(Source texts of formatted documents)

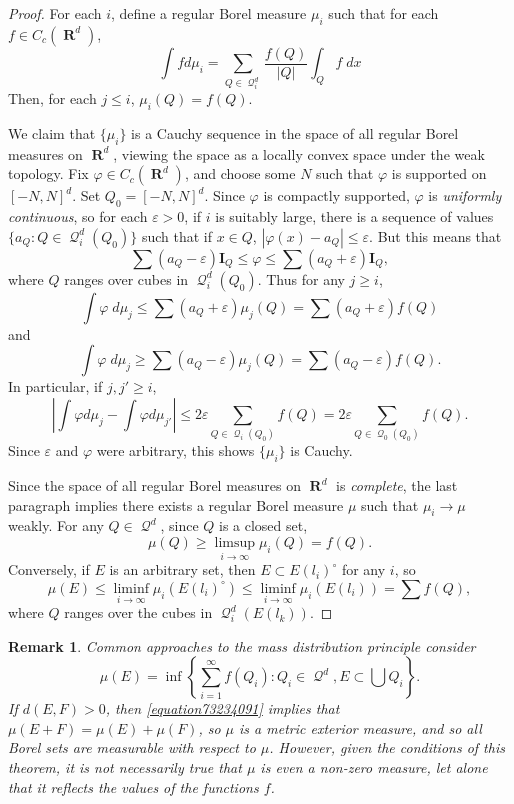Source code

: \documentclass{article}
\DeclareMathOperator{\RR}{\mathbf{R}}
\DeclareMathOperator{\DQ}{\mathcal{Q}}
\theoremstyle{plain}
\newtheorem*{remark}{Remark}
\begin{document}
\begin{proof}
    For each $i$, define a regular Borel measure $\mu_i$ such that for each $f \in C_c(\RR^d)$,
    \[ \int f d\mu_i = \sum_{Q \in \DQ_i^d} \frac{f(Q)}{|Q|} \int_Q f\; dx \]
    Then, for each $j \leq i$, $\mu_i(Q) = f(Q)$.

    We claim that $\{ \mu_i \}$ is a Cauchy sequence in the space of all regular Borel measures on $\RR^d$, viewing the space as a locally convex space under the weak topology. Fix $\varphi \in C_c(\RR^d)$, and choose some $N$ such that $\varphi$ is supported on $[-N,N]^d$. Set $Q_0 = [-N,N]^d$. Since $\varphi$ is compactly supported, $\varphi$ is \emph{uniformly continuous}, so for each $\varepsilon > 0$, if $i$ is suitably large, there is a sequence of values $\{ a_Q : Q \in \DQ_i^d(Q_0) \}$ such that if $x \in Q$, $|\varphi(x) - a_Q| \leq \varepsilon$. But this means that
    \[ \sum (a_Q - \varepsilon) \mathbf{I}_Q \leq \varphi \leq \sum (a_Q + \varepsilon) \mathbf{I}_Q, \]
    where $Q$ ranges over cubes in $\DQ_i^d(Q_0)$. Thus for any $j \geq i$,
    \[ \int \varphi\; d\mu_j\leq \sum (a_Q + \varepsilon) \mu_j(Q) = \sum (a_Q + \varepsilon) f(Q) \]
    and
    \[ \int \varphi\; d\mu_j \geq \sum (a_Q - \varepsilon) \mu_j(Q) = \sum (a_Q - \varepsilon) f(Q). \]
    In particular, if $j,j' \geq i$,
    \[ \left| \int \varphi d\mu_j - \int \varphi d\mu_{j'} \right| \leq 2 \varepsilon \sum_{Q \in \DQ_i(Q_0)} f(Q) = 2\varepsilon \sum_{Q \in \DQ_0(Q_0)} f(Q). \]
    Since $\varepsilon$ and $\varphi$ were arbitrary, this shows $\{ \mu_i \}$ is Cauchy.

    Since the space of all regular Borel measures on $\RR^d$ is \emph{complete}, the last paragraph implies there exists a regular Borel measure $\mu$ such that $\mu_i \to \mu$ weakly. For any $Q \in \DQ^d$, since $Q$ is a closed set,
    \[ \mu(Q) \geq \limsup_{i \to \infty} \mu_i(Q) = f(Q). \]
    Conversely, if $E$ is an arbitrary set, then $E \subset E(l_i)^\circ$ for any $i$, so
    \[ \mu(E) \leq \liminf_{i \to \infty} \mu_i(E(l_i)^\circ) \leq \liminf_{i \to \infty} \mu_i(E(l_i)) = \sum f(Q), \]
    where $Q$ ranges over the cubes in $\DQ_i^d(E(l_k))$.
\end{proof}

\begin{remark}
    Common approaches to the mass distribution principle consider
    \[ \mu(E) = \inf \left\{ \sum_{i = 1}^\infty f(Q_i) : Q_i \in \DQ^d, E \subset \bigcup Q_i \right\}. \]
    If $d(E,F) > 0$, then \eqref{equation73234091} implies that $\mu(E + F) = \mu(E) + \mu(F)$, so $\mu$ is a metric exterior measure, and so all Borel sets are measurable with respect to $\mu$. However, given the conditions of this theorem, it is \emph{not} necessarily true that $\mu$ is even a non-zero measure, let alone that it reflects the values of the functions $f$.
\end{remark}
\end{document}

*Task to carry out*: From the records above, return each line where "over" occurs.

*Result of the task*:
    where $Q$ ranges over cubes in $\DQ_i^d(Q_0)$. Thus for any $j \geq i$,
    where $Q$ ranges over the cubes in $\DQ_i^d(E(l_k))$.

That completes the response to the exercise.